Newsfront - March 2, 2007

Weber homes a go

Planning Commission approves 22 new single-family homes

by Jordan M. Doronila

The Planning Commission gave its approval Tuesday evening for Davidon Homes to build 22 single-family residential homes on the 15-acre Weber estate in Danville.

The commissioners unanimously approved the developer's proposal to build the houses plus remove 26 trees to erect the homes and donate a 3.7-acre parcel to Danville to give access to Oak Hill Park.

The Weber estate is located off Diablo Road on Hill Road, between Matadera Way and Blemer Road. It is near Monte Vista High School and Los Cerros Middle School.

More than 100 people filled the Town Meeting Hall on a cold and rainy Tuesday evening to hear the commission's decision. A handful of residents - the property's neighbors - voiced their opposition.

"It should be compatible with existing neighborhoods," said neighbor James Simpson. "I don't see how this is compatible."
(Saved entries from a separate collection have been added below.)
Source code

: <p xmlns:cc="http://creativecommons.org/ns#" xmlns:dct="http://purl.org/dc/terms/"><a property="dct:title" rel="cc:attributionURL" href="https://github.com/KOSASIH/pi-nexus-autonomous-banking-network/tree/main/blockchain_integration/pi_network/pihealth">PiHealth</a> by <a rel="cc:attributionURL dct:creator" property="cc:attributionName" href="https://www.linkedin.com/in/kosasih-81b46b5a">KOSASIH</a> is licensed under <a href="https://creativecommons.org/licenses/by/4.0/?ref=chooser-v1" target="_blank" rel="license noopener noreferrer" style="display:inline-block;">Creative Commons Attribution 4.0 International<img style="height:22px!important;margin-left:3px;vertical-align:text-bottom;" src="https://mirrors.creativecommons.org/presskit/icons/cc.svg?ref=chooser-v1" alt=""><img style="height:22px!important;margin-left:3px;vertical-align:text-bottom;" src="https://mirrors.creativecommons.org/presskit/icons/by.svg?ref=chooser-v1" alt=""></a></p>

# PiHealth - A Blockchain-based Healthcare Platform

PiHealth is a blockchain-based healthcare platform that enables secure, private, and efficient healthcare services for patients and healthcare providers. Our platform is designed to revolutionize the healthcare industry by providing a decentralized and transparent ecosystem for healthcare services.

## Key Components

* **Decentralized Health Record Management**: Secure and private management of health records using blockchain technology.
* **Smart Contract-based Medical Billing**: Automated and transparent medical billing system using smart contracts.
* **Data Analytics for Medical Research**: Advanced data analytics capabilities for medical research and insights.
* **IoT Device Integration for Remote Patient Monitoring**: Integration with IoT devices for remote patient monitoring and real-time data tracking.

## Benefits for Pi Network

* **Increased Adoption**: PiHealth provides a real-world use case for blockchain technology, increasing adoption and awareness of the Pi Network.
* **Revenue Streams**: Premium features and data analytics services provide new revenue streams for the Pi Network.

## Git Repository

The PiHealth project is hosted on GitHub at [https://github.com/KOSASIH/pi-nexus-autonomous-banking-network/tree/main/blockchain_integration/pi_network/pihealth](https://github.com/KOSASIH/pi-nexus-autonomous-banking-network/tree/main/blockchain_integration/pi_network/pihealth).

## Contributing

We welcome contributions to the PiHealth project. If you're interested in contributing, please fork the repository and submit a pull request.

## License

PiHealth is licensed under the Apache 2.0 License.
"There are going to be absolutely less views," he added. "If it's up to me, I would just way leave it the way it is."

Nonetheless, the commissioners said Davidon Homes followed Danville's 2010 General Plan and worked with the town in creating a project that benefits the community. Davidon owns the property and submitted the application to the town in 2004.

"We have to look at the property a little differently," said Commissioner Robert Storer. "The property does have owners, and we have to look at their rights."

"We are not going to please everybody," Storer added. "The process does work. This project meets the intent of the general plan."

"It's a pretty good project," said Commissioner Robert Combs.

At the meeting, Davidon Homes executive Jim Thayer said he will build a road between Matadera Way and Blemer Road, which would alleviate traffic congestion during school peak hours.

The basic homes would range from 3,900 to 5,100 square feet. They would be built in various styles: Spanish, French Country, Tuscan, Traditional and Cottage Elementary.

Thayer has done professional traffic studies and other consultative work with the town to make sure the development fits in well with the community, he said.

Still, some residents believed traffic congestion, loss of privacy, flood problems and removal of trees would be issues. A few said the project would negatively impact their property values.

However, town staff believes Thayer's traffic studies are most likely accurate, and his project would ease traffic around the neighborhood.

"Little things are being made as huge things," Thayer said.

"I think this is a comprehensive plan," said former Planning Commissioner Tom Moran. "The architecture is wonderful. I think the presentation clearly demonstrates sensitivity to the general plan."

The property is home to the last remaining Weber sister, Lucille Weber. Neighbor Kristen Trisko said Lucille had willed her property to the Salvation Army who in turn took her to court to take title before she died.